Hamamelis 'Rochester'

Common Name: witch hazel 
Type: Deciduous shrub
Family: Hamamelidaceae
Zone: 5 to 8
Height: 6.00 to 9.00 feet
Spread: 6.00 to 9.00 feet
Bloom Time: January to March
Bloom Description: Copper-orange
Sun: Full sun to part shade
Water: Medium
Maintenance: Low
Suggested Use: Hedge
Flower: Showy, Fragrant
Leaf: Good Fall
Tolerate: Deer, Erosion, Clay Soil


Easily grown in average, medium moisture, well-drained soils in full sun to part shade. Best flowering is in full sun. Prefers moist, acidic, organically rich soils. Consistent moisture is best (leaf scorch may occur during periods of summer drought). Shrubs have some tolerance for clay soils as long as drainage is good. Promptly remove root suckers to prevent colonial spread. It is particularly important to remove root suckers rising from below a graft union. Prune in spring after flowering to control shape and size.

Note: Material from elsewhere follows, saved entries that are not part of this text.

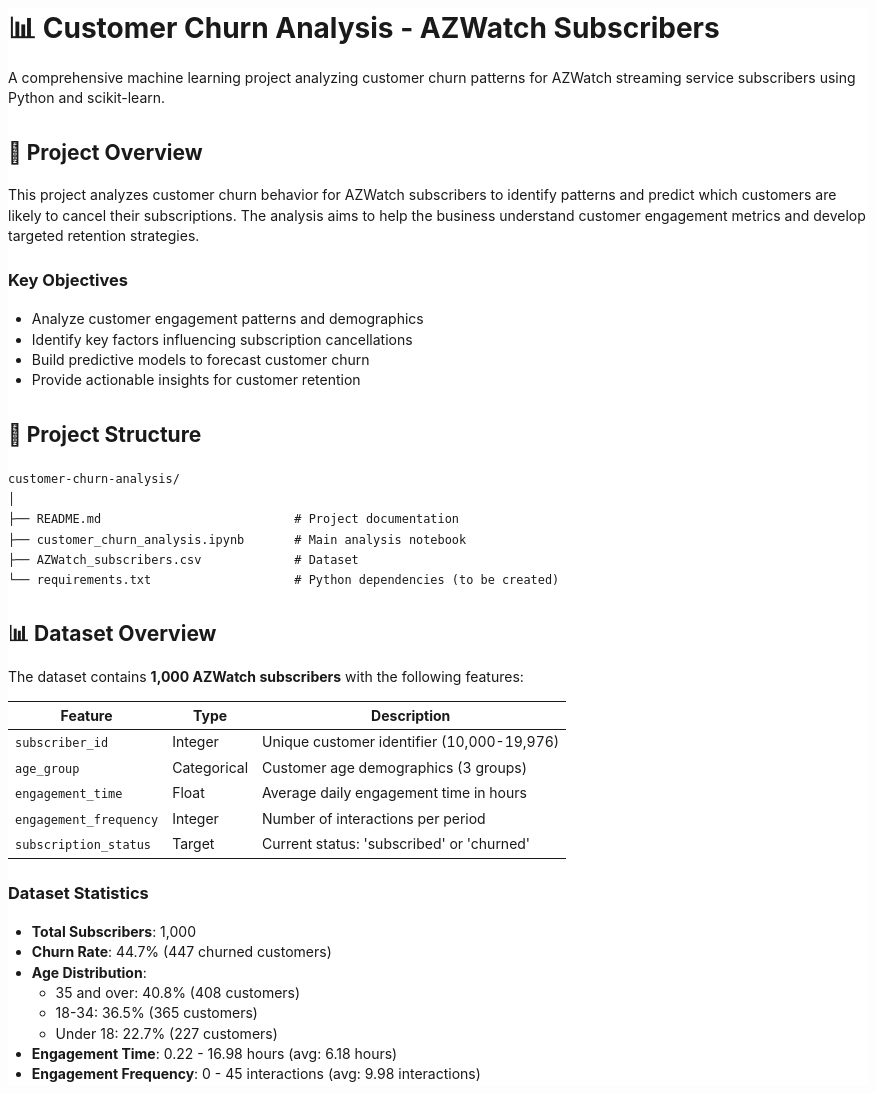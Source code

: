# 📊 Customer Churn Analysis - AZWatch Subscribers

A comprehensive machine learning project analyzing customer churn patterns for AZWatch streaming service subscribers using Python and scikit-learn.

## 🎯 Project Overview

This project analyzes customer churn behavior for AZWatch subscribers to identify patterns and predict which customers are likely to cancel their subscriptions. The analysis aims to help the business understand customer engagement metrics and develop targeted retention strategies.

### Key Objectives
- Analyze customer engagement patterns and demographics
- Identify key factors influencing subscription cancellations
- Build predictive models to forecast customer churn
- Provide actionable insights for customer retention

## 📁 Project Structure

```
customer-churn-analysis/
│
├── README.md                           # Project documentation
├── customer_churn_analysis.ipynb       # Main analysis notebook
├── AZWatch_subscribers.csv             # Dataset
└── requirements.txt                    # Python dependencies (to be created)
```

## 📊 Dataset Overview

The dataset contains **1,000 AZWatch subscribers** with the following features:

| Feature | Type | Description |
|---------|------|-------------|
| `subscriber_id` | Integer | Unique customer identifier (10,000-19,976) |
| `age_group` | Categorical | Customer age demographics (3 groups) |
| `engagement_time` | Float | Average daily engagement time in hours |
| `engagement_frequency` | Integer | Number of interactions per period |
| `subscription_status` | Target | Current status: 'subscribed' or 'churned' |

### Dataset Statistics
- **Total Subscribers**: 1,000
- **Churn Rate**: 44.7% (447 churned customers)
- **Age Distribution**:
  - 35 and over: 40.8% (408 customers)
  - 18-34: 36.5% (365 customers)
  - Under 18: 22.7% (227 customers)
- **Engagement Time**: 0.22 - 16.98 hours (avg: 6.18 hours)
- **Engagement Frequency**: 0 - 45 interactions (avg: 9.98 interactions)
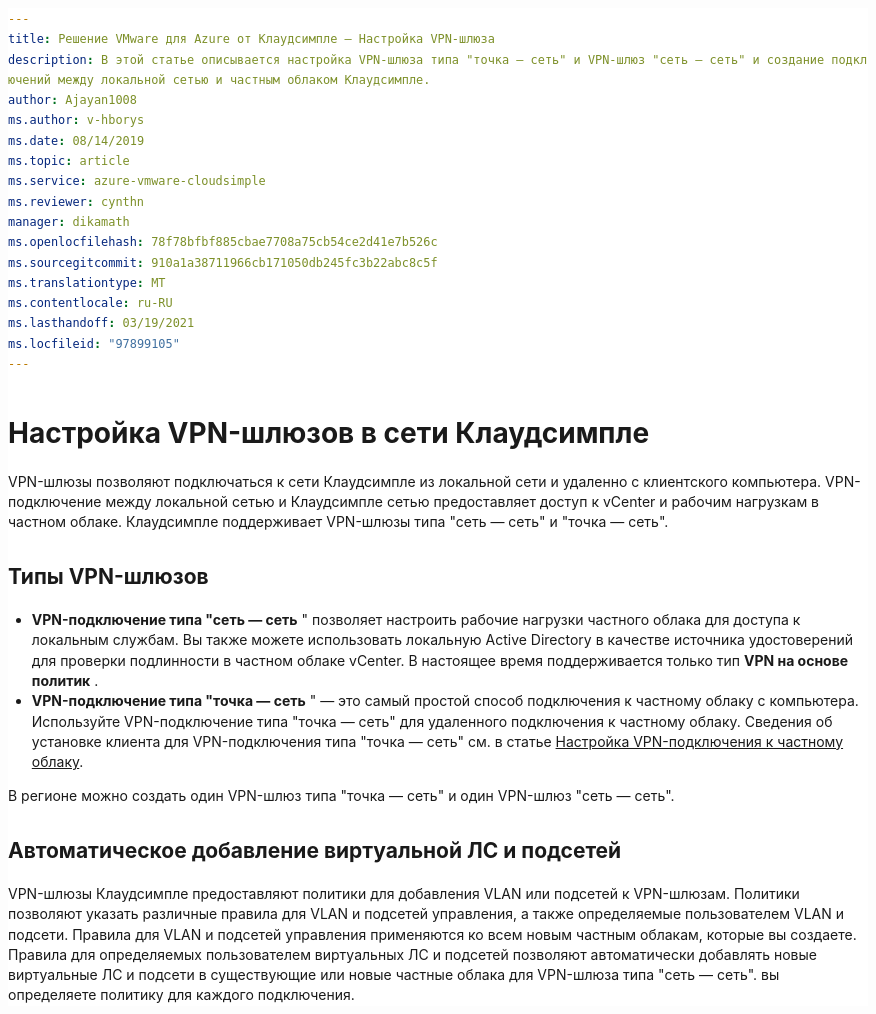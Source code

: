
 ```yaml
---
title: Решение VMware для Azure от Клаудсимпле — Настройка VPN-шлюза
description: В этой статье описывается настройка VPN-шлюза типа "точка — сеть" и VPN-шлюз "сеть — сеть" и создание подключений между локальной сетью и частным облаком Клаудсимпле.
author: Ajayan1008
ms.author: v-hborys
ms.date: 08/14/2019
ms.topic: article
ms.service: azure-vmware-cloudsimple
ms.reviewer: cynthn
manager: dikamath
ms.openlocfilehash: 78f78bfbf885cbae7708a75cb54ce2d41e7b526c
ms.sourcegitcommit: 910a1a38711966cb171050db245fc3b22abc8c5f
ms.translationtype: MT
ms.contentlocale: ru-RU
ms.lasthandoff: 03/19/2021
ms.locfileid: "97899105"
---
```

# <a name="set-up-vpn-gateways-on-cloudsimple-network"></a>Настройка VPN-шлюзов в сети Клаудсимпле

VPN-шлюзы позволяют подключаться к сети Клаудсимпле из локальной сети и удаленно с клиентского компьютера. VPN-подключение между локальной сетью и Клаудсимпле сетью предоставляет доступ к vCenter и рабочим нагрузкам в частном облаке. Клаудсимпле поддерживает VPN-шлюзы типа "сеть — сеть" и "точка — сеть".

## <a name="vpn-gateway-types"></a>Типы VPN-шлюзов

* **VPN-подключение типа "сеть — сеть** " позволяет настроить рабочие нагрузки частного облака для доступа к локальным службам. Вы также можете использовать локальную Active Directory в качестве источника удостоверений для проверки подлинности в частном облаке vCenter.  В настоящее время поддерживается только тип **VPN на основе политик** .
* **VPN-подключение типа "точка — сеть** " — это самый простой способ подключения к частному облаку с компьютера. Используйте VPN-подключение типа "точка — сеть" для удаленного подключения к частному облаку. Сведения об установке клиента для VPN-подключения типа "точка — сеть" см. в статье [Настройка VPN-подключения к частному облаку](set-up-vpn.md).

В регионе можно создать один VPN-шлюз типа "точка — сеть" и один VPN-шлюз "сеть — сеть".

## <a name="automatic-addition-of-vlansubnets"></a>Автоматическое добавление виртуальной ЛС и подсетей

VPN-шлюзы Клаудсимпле предоставляют политики для добавления VLAN или подсетей к VPN-шлюзам.  Политики позволяют указать различные правила для VLAN и подсетей управления, а также определяемые пользователем VLAN и подсети.  Правила для VLAN и подсетей управления применяются ко всем новым частным облакам, которые вы создаете.  Правила для определяемых пользователем виртуальных ЛС и подсетей позволяют автоматически добавлять новые виртуальные ЛС и подсети в существующие или новые частные облака для VPN-шлюза типа "сеть — сеть". вы определяете политику для каждого подключения.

Noteworthy Characteristics

Hamamelis is a genus of 5 to 6 species of deciduous shrubs from East Asia and North America. They are grow for their very early late winter through early spring bloom (H. virginiana flowers in autumn.) Plant them where you can enjoy their very early flowers and showy, yellow fall color.

Genus name comes from the Greek words hama meaning at same time and melon meaning apple or fruit in reference to the occurrence of both fruit and flowers at the same time on this shrub (particularly in the case of fall flowering members of the genus).

‘Rochester' is a hybrid witch hazel that originated around 1960 at Durand-Eastman Park in Rochester, New York. It was initially named H. mollis 'Superba' by Richard Fennichia. It typically grows as a somewhat coarse, loosely-branched, upright, deciduous shrub to 9' tall and as wide. It is noted for its early bloom of strongly fragrant, copper-orange flowers which appear in axillary clusters along the bare stems in mid winter (sometimes as early as late December). Each flower has four, narrow, ribbon-like, straight orange petals (each to 1/2" long) with red at the base. Calyx is red. Ovate-rounded leaves (to 4” long) mature to gray-green. Leaves turn yellow in fall.


Caterpillars and Japanese beetles may chew on the leaves. Watch for gall aphids, scale, leafroller and leafminer. Potential diseases include powdery mildew, occasional leaf spots and rots. Insect and disease issues are typically not serious and rarely warrant chemical control.

Unsightly dead leaves are usually retained on 'Rochester' over winter in a manner that somewhat detracts from the ornamental effect of the winter flowers.


Excellent winter-flowering shrub for the landscape. Shrub borders, woodland gardens. Screen or tall hedge. Good specimen.